# 1943 Dayton Huffman USMC bicycle information wanted



## 42 Columbia MG (Feb 1, 2015)

Greetings, everyone. 

I'm looking for any and all information about my 1943 Dayton Huffman USMC bicycle. 

I would describe it as a diamond frame lightweight men's bike with front fork truss rods and a rear axle drop-down stand. This bicycle may be described in U.S. Government Federal Specification KKK-B-286 of 1944 as “Bicycle, Light Duty, Type III Military, Class A”.

The serial number is H102177_1_1943 with the 1 and the 1943 stamped under the H102177. The tires are 26x2 hooked rim and marked “WAR TIRE". 

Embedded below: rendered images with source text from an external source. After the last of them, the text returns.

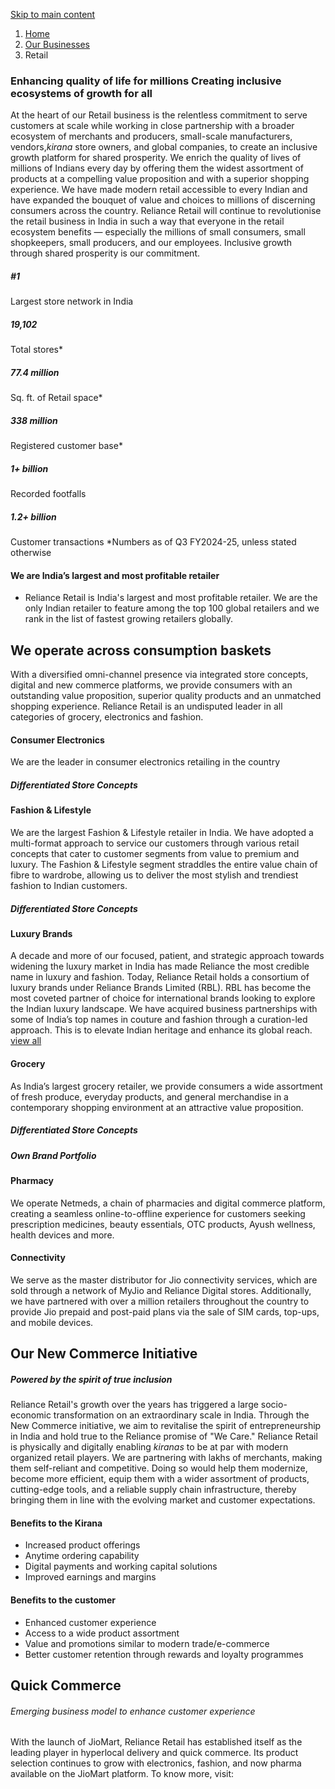 [ Skip to main content ](https://www.ril.com/businesses/<#main-navigation>)
  1. [Home](https://www.ril.com/businesses/</>)
  2. [Our Businesses](https://www.ril.com/businesses/<http:/www.ril.com/businesses>)
  3. Retail 


### Enhancing quality of life for millions Creating inclusive ecosystems of growth for all
At the heart of our Retail business is the relentless commitment to serve customers at scale while working in close partnership with a broader ecosystem of merchants and producers, small-scale manufacturers, vendors,_kirana_ store owners, and global companies, to create an inclusive growth platform for shared prosperity.
We enrich the quality of lives of millions of Indians every day by offering them the widest assortment of products at a compelling value proposition and with a superior shopping experience.
We have made modern retail accessible to every Indian and have expanded the bouquet of value and choices to millions of discerning consumers across the country.
Reliance Retail will continue to revolutionise the retail business in India in such a way that everyone in the retail ecosystem benefits — especially the millions of small consumers, small shopkeepers, small producers, and our employees. Inclusive growth through shared prosperity is our commitment.
##### #1
Largest store network in India
##### 19,102
Total stores*
##### 77.4 million
Sq. ft. of Retail space*
##### 338 million
Registered customer base*
##### 1+ billion
Recorded footfalls
##### 1.2+ billion
Customer transactions
*Numbers as of Q3 FY2024-25, unless stated otherwise 
####  We are India’s largest and most profitable retailer 
  * Reliance Retail is India's largest and most profitable retailer. We are the only Indian retailer to feature among the top 100 global retailers and we rank in the list of fastest growing retailers globally.


##  We operate across consumption baskets 
With a diversified omni-channel presence via integrated store concepts, digital and new commerce platforms, we provide consumers with an outstanding value proposition, superior quality products and an unmatched shopping experience. Reliance Retail is an undisputed leader in all categories of grocery, electronics and fashion.
####  Consumer Electronics 
We are the leader in consumer electronics retailing in the country
#####  Differentiated Store Concepts 
####  Fashion & Lifestyle 
We are the largest Fashion & Lifestyle retailer in India. We have adopted a multi-format approach to service our customers through various retail concepts that cater to customer segments from value to premium and luxury.
The Fashion & Lifestyle segment straddles the entire value chain of fibre to wardrobe, allowing us to deliver the most stylish and trendiest fashion to Indian customers.
#####  Differentiated Store Concepts 
####  Luxury Brands 
A decade and more of our focused, patient, and strategic approach towards widening the luxury market in India has made Reliance the most credible name in luxury and fashion.
Today, Reliance Retail holds a consortium of luxury brands under Reliance Brands Limited (RBL). RBL has become the most coveted partner of choice for international brands looking to explore the Indian luxury landscape.
We have acquired business partnerships with some of India’s top names in couture and fashion through a curation-led approach. This is to elevate Indian heritage and enhance its global reach.
[ view all ](https://www.ril.com/businesses/</about/products-brands>)
####  Grocery 
As India’s largest grocery retailer, we provide consumers a wide assortment of fresh produce, everyday products, and general merchandise in a contemporary shopping environment at an attractive value proposition.
#####  Differentiated Store Concepts 
#####  Own Brand Portfolio 
####  Pharmacy 
We operate Netmeds, a chain of pharmacies and digital commerce platform, creating a seamless online-to-offline experience for customers seeking prescription medicines, beauty essentials, OTC products, Ayush wellness, health devices and more.
####  Connectivity 
We serve as the master distributor for Jio connectivity services, which are sold through a network of MyJio and Reliance Digital stores. Additionally, we have partnered with over a million retailers throughout the country to provide Jio prepaid and post-paid plans via the sale of SIM cards, top-ups, and mobile devices.
##  Our New Commerce Initiative 
##### Powered by the spirit of true inclusion
Reliance Retail's growth over the years has triggered a large socio-economic transformation on an extraordinary scale in India. Through the New Commerce initiative, we aim to revitalise the spirit of entrepreneurship in India and hold true to the Reliance promise of "We Care." Reliance Retail is physically and digitally enabling _kiranas_ to be at par with modern organized retail players.
We are partnering with lakhs of merchants, making them self-reliant and competitive. Doing so would help them modernize, become more efficient, equip them with a wider assortment of products, cutting-edge tools, and a reliable supply chain infrastructure, thereby bringing them in line with the evolving market and customer expectations.
#### Benefits to the Kirana
  * Increased product offerings
  * Anytime ordering capability
  * Digital payments and working capital solutions
  * Improved earnings and margins


#### Benefits to the customer
  * Enhanced customer experience
  * Access to a wide product assortment
  * Value and promotions similar to modern trade/e-commerce
  * Better customer retention through rewards and loyalty programmes


##  Quick Commerce 
######  Emerging business model to enhance customer experience 
With the launch of JioMart, Reliance Retail has established itself as the leading player in hyperlocal delivery and quick commerce. Its product selection continues to grow with electronics, fashion, and now pharma available on the JioMart platform.
To know more, visit:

It appears to be new, never ridden, with unmarked wooden pedal blocks and fresh tires. When I got it, it was complete down to the rear fender reflector except for handgrips which were missing; I believe they were wood like the pedal blocks and that they dried, cracked, and fell off in storage. 

The saddle leather has very minor cracking but is otherwise new appearing. The chain and axles still have the original grease. 

I purchased the bicycle from Mike Lyonais in 1994 and have researched it periodically since then but have never unearthed any information or images of USMC bicycles other than heavyweight Columbia bikes. Any information and/or photos would be appreciated.

If you are going, look for my USMC bicycle at the 2015 MVPA Convention in Topeka, Kansas. Let’s talk.

Thanks, and “Keep ‘em Rolling!”


----------



## johan willaert (Feb 2, 2015)

Is it Marine Corps Green or OD? Is the color of the rims the same as the rest of the bike?


----------



## 42 Columbia MG (Feb 2, 2015)

Completely Marine Corps green; Frame, fenders, wheels, etc. I'll post some photos soon.


----------



## 42 Columbia MG (May 21, 2021)

I promised photos of my 1943 USMC bicycle several years ago but life got in the way; I was reminded of my pledge by a recent call from a forum member of The CABE who is also a Huffman G519 Army bicycle owner.

Making up for lost time, here is some information and a few photos:


*1943 Huffman (Dayton) United States Marine Corps Bicycle   SN H102177 - General Information*

Serial Number markings:

    H102177
      1
      1943

26x2 United States Rubber tires marked “V” and “WAR TIRE”.

No other markings.

Hooked-bead rims.

Eclipse front hub.

Eclipse rear hub marked M1 (produced first quarter 1943?).

(Both front and rear possibly heavy-duty Eclipse Model K service hubs).

(Hubs are painted early WWII U.S. Army 33070 Lusterless Olive Drab; the rest of the bicycle is painted WWII USMC 34052 Lusterless Forest Green).

Huffman (Dayton) “whirlwind” chain wheel, 1-inch pitch “skip tooth” or “skip link” chain.

Chain = Diamond Bicycle Chain by Diamond Chain Company.

Non-offset 6.75-inch one-piece “Ashtabula” crank set.

Morrow coaster brake (Morrow brake arm painted early WWII U.S. Army 33070 Lusterless Olive Drab).

Mesinger saddle, possibly Deluxe B1.

Men’s diamond frame with 20-inch seat tube.

Torrington Model R stem and Torrington No. 12 box handlebar.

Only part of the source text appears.